"Kissing is dangerous. With this little act, you learn a huge amount about your would-be lover. You can see them clearly, as well as smell, taste, hear, and feel them. Instantly these messages from your senses are picked up by five of your twelve cranial nerves and escorted directly to the brain. Here they detonate, giving you firsthand information about this individual's health, their eating, drinking, and smoking habits, and their state of mind. A kiss is not just a kiss.

"In fact, the first kiss can be disastrous. In a recent study of 58 men and 122 women, 50% of men and 66% of women said they had ended a romance after the first kiss. It was the kiss of death.

"Not everybody kisses, of course.
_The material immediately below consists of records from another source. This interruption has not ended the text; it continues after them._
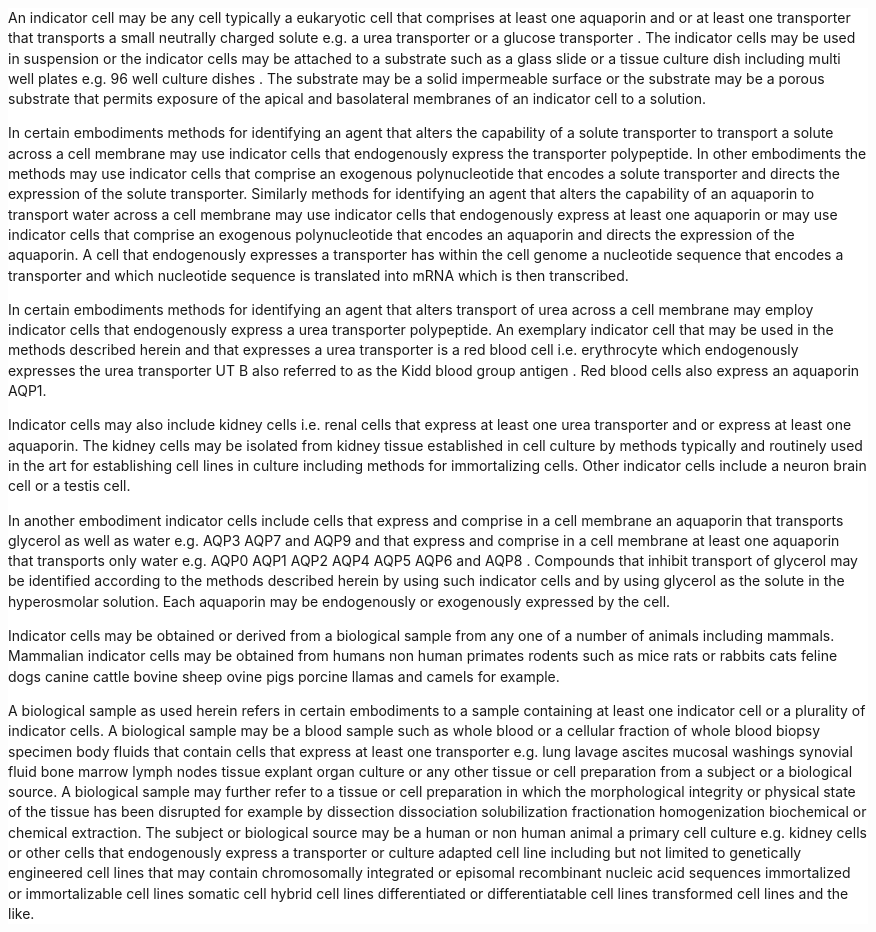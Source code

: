 An indicator cell may be any cell typically a eukaryotic cell that comprises at least one aquaporin and or at least one transporter that transports a small neutrally charged solute e.g. a urea transporter or a glucose transporter . The indicator cells may be used in suspension or the indicator cells may be attached to a substrate such as a glass slide or a tissue culture dish including multi well plates e.g. 96 well culture dishes . The substrate may be a solid impermeable surface or the substrate may be a porous substrate that permits exposure of the apical and basolateral membranes of an indicator cell to a solution.

In certain embodiments methods for identifying an agent that alters the capability of a solute transporter to transport a solute across a cell membrane may use indicator cells that endogenously express the transporter polypeptide. In other embodiments the methods may use indicator cells that comprise an exogenous polynucleotide that encodes a solute transporter and directs the expression of the solute transporter. Similarly methods for identifying an agent that alters the capability of an aquaporin to transport water across a cell membrane may use indicator cells that endogenously express at least one aquaporin or may use indicator cells that comprise an exogenous polynucleotide that encodes an aquaporin and directs the expression of the aquaporin. A cell that endogenously expresses a transporter has within the cell genome a nucleotide sequence that encodes a transporter and which nucleotide sequence is translated into mRNA which is then transcribed.

In certain embodiments methods for identifying an agent that alters transport of urea across a cell membrane may employ indicator cells that endogenously express a urea transporter polypeptide. An exemplary indicator cell that may be used in the methods described herein and that expresses a urea transporter is a red blood cell i.e. erythrocyte which endogenously expresses the urea transporter UT B also referred to as the Kidd blood group antigen . Red blood cells also express an aquaporin AQP1.

Indicator cells may also include kidney cells i.e. renal cells that express at least one urea transporter and or express at least one aquaporin. The kidney cells may be isolated from kidney tissue established in cell culture by methods typically and routinely used in the art for establishing cell lines in culture including methods for immortalizing cells. Other indicator cells include a neuron brain cell or a testis cell.

In another embodiment indicator cells include cells that express and comprise in a cell membrane an aquaporin that transports glycerol as well as water e.g. AQP3 AQP7 and AQP9 and that express and comprise in a cell membrane at least one aquaporin that transports only water e.g. AQP0 AQP1 AQP2 AQP4 AQP5 AQP6 and AQP8 . Compounds that inhibit transport of glycerol may be identified according to the methods described herein by using such indicator cells and by using glycerol as the solute in the hyperosmolar solution. Each aquaporin may be endogenously or exogenously expressed by the cell.

Indicator cells may be obtained or derived from a biological sample from any one of a number of animals including mammals. Mammalian indicator cells may be obtained from humans non human primates rodents such as mice rats or rabbits cats feline dogs canine cattle bovine sheep ovine pigs porcine llamas and camels for example.

A biological sample as used herein refers in certain embodiments to a sample containing at least one indicator cell or a plurality of indicator cells. A biological sample may be a blood sample such as whole blood or a cellular fraction of whole blood biopsy specimen body fluids that contain cells that express at least one transporter e.g. lung lavage ascites mucosal washings synovial fluid bone marrow lymph nodes tissue explant organ culture or any other tissue or cell preparation from a subject or a biological source. A biological sample may further refer to a tissue or cell preparation in which the morphological integrity or physical state of the tissue has been disrupted for example by dissection dissociation solubilization fractionation homogenization biochemical or chemical extraction. The subject or biological source may be a human or non human animal a primary cell culture e.g. kidney cells or other cells that endogenously express a transporter or culture adapted cell line including but not limited to genetically engineered cell lines that may contain chromosomally integrated or episomal recombinant nucleic acid sequences immortalized or immortalizable cell lines somatic cell hybrid cell lines differentiated or differentiatable cell lines transformed cell lines and the like.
But in cultures where men and women find kissing revolting, they regularly pat, suck, lick, or caress the face of a beloved — as do males and females of other species. Dogs lick one another's lips and face. Moles rub noses. Elephants put their trunk in one another's mouths. Albatrosses tap their bills together. Bonobos, our desert chimp relatives, smooch with deep tongue action, the 'French' kiss.

"Our erotic human lip-lock may be part of a much larger repertoire of courtship practices that are expressed in different species in different ways and serve several different purposes — among them, to get to know, perhaps even to impress, a potential mating partner."